**** THE DATA

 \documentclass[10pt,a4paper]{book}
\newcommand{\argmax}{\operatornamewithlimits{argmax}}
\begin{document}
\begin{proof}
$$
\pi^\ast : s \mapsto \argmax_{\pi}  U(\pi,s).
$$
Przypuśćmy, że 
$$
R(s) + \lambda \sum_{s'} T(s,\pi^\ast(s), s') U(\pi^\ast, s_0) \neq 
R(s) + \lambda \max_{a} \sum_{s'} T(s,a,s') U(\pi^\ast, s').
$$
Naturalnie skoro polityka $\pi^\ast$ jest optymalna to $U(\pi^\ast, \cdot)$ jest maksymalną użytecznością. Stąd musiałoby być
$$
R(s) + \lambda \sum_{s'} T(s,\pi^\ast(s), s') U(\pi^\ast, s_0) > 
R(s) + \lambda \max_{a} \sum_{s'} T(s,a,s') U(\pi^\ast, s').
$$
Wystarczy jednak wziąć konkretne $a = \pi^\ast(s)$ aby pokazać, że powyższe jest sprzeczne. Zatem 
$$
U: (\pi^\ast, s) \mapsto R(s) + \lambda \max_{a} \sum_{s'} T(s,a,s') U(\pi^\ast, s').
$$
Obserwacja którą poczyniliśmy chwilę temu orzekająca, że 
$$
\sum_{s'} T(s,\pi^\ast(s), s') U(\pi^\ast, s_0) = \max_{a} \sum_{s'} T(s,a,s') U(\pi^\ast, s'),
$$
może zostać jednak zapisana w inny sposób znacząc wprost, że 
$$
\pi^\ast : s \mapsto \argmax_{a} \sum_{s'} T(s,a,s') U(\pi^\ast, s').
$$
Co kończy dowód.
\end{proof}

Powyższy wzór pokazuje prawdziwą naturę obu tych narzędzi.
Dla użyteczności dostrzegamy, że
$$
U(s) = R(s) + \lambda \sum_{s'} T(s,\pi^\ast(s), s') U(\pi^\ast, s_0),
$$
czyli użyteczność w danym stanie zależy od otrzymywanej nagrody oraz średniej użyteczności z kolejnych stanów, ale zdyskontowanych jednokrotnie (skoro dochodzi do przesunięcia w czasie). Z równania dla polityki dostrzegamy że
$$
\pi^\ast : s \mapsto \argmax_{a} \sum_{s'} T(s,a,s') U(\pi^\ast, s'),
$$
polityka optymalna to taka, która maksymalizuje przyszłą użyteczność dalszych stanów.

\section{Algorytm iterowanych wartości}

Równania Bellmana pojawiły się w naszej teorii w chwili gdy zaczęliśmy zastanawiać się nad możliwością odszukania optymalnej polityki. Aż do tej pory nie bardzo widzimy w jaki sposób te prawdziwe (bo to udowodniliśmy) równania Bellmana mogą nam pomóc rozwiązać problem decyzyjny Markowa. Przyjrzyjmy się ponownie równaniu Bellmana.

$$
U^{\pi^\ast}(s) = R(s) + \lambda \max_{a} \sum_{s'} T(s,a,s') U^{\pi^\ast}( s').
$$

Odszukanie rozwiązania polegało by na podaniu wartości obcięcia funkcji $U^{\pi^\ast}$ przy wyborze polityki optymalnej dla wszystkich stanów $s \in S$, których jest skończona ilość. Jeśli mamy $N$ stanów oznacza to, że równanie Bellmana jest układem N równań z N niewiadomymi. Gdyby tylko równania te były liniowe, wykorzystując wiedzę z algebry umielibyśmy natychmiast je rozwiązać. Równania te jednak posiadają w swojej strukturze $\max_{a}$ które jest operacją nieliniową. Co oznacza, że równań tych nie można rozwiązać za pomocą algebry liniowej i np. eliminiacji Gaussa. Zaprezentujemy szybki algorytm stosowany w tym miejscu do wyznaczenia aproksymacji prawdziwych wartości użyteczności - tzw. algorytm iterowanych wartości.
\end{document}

********

### YOUR OBJECTIVE:
From start to finish, retype the records above with complete accuracy.

### RESPONSE TO THIS EXERCISE:
 \documentclass[10pt,a4paper]{book}
\newcommand{\argmax}{\operatornamewithlimits{argmax}}
\begin{document}
\begin{proof}
$$
\pi^\ast : s \mapsto \argmax_{\pi}  U(\pi,s).
$$
Przypuśćmy, że 
$$
R(s) + \lambda \sum_{s'} T(s,\pi^\ast(s), s') U(\pi^\ast, s_0) \neq 
R(s) + \lambda \max_{a} \sum_{s'} T(s,a,s') U(\pi^\ast, s').
$$
Naturalnie skoro polityka $\pi^\ast$ jest optymalna to $U(\pi^\ast, \cdot)$ jest maksymalną użytecznością. Stąd musiałoby być
$$
R(s) + \lambda \sum_{s'} T(s,\pi^\ast(s), s') U(\pi^\ast, s_0) > 
R(s) + \lambda \max_{a} \sum_{s'} T(s,a,s') U(\pi^\ast, s').
$$
Wystarczy jednak wziąć konkretne $a = \pi^\ast(s)$ aby pokazać, że powyższe jest sprzeczne. Zatem 
$$
U: (\pi^\ast, s) \mapsto R(s) + \lambda \max_{a} \sum_{s'} T(s,a,s') U(\pi^\ast, s').
$$
Obserwacja którą poczyniliśmy chwilę temu orzekająca, że 
$$
\sum_{s'} T(s,\pi^\ast(s), s') U(\pi^\ast, s_0) = \max_{a} \sum_{s'} T(s,a,s') U(\pi^\ast, s'),
$$
może zostać jednak zapisana w inny sposób znacząc wprost, że 
$$
\pi^\ast : s \mapsto \argmax_{a} \sum_{s'} T(s,a,s') U(\pi^\ast, s').
$$
Co kończy dowód.
\end{proof}

Powyższy wzór pokazuje prawdziwą naturę obu tych narzędzi.
Dla użyteczności dostrzegamy, że
$$
U(s) = R(s) + \lambda \sum_{s'} T(s,\pi^\ast(s), s') U(\pi^\ast, s_0),
$$
czyli użyteczność w danym stanie zależy od otrzymywanej nagrody oraz średniej użyteczności z kolejnych stanów, ale zdyskontowanych jednokrotnie (skoro dochodzi do przesunięcia w czasie). Z równania dla polityki dostrzegamy że
$$
\pi^\ast : s \mapsto \argmax_{a} \sum_{s'} T(s,a,s') U(\pi^\ast, s'),
$$
polityka optymalna to taka, która maksymalizuje przyszłą użyteczność dalszych stanów.

\section{Algorytm iterowanych wartości}

Równania Bellmana pojawiły się w naszej teorii w chwili gdy zaczęliśmy zastanawiać się nad możliwością odszukania optymalnej polityki. Aż do tej pory nie bardzo widzimy w jaki sposób te prawdziwe (bo to udowodniliśmy) równania Bellmana mogą nam pomóc rozwiązać problem decyzyjny Markowa. Przyjrzyjmy się ponownie równaniu Bellmana.

$$
U^{\pi^\ast}(s) = R(s) + \lambda \max_{a} \sum_{s'} T(s,a,s') U^{\pi^\ast}( s').
$$

Odszukanie rozwiązania polegało by na podaniu wartości obcięcia funkcji $U^{\pi^\ast}$ przy wyborze polityki optymalnej dla wszystkich stanów $s \in S$, których jest skończona ilość. Jeśli mamy $N$ stanów oznacza to, że równanie Bellmana jest układem N równań z N niewiadomymi. Gdyby tylko równania te były liniowe, wykorzystując wiedzę z algebry umielibyśmy natychmiast je rozwiązać. Równania te jednak posiadają w swojej strukturze $\max_{a}$ które jest operacją nieliniową. Co oznacza, że równań tych nie można rozwiązać za pomocą algebry liniowej i np. eliminiacji Gaussa. Zaprezentujemy szybki algorytm stosowany w tym miejscu do wyznaczenia aproksymacji prawdziwych wartości użyteczności - tzw. algorytm iterowanych wartości.
\end{document}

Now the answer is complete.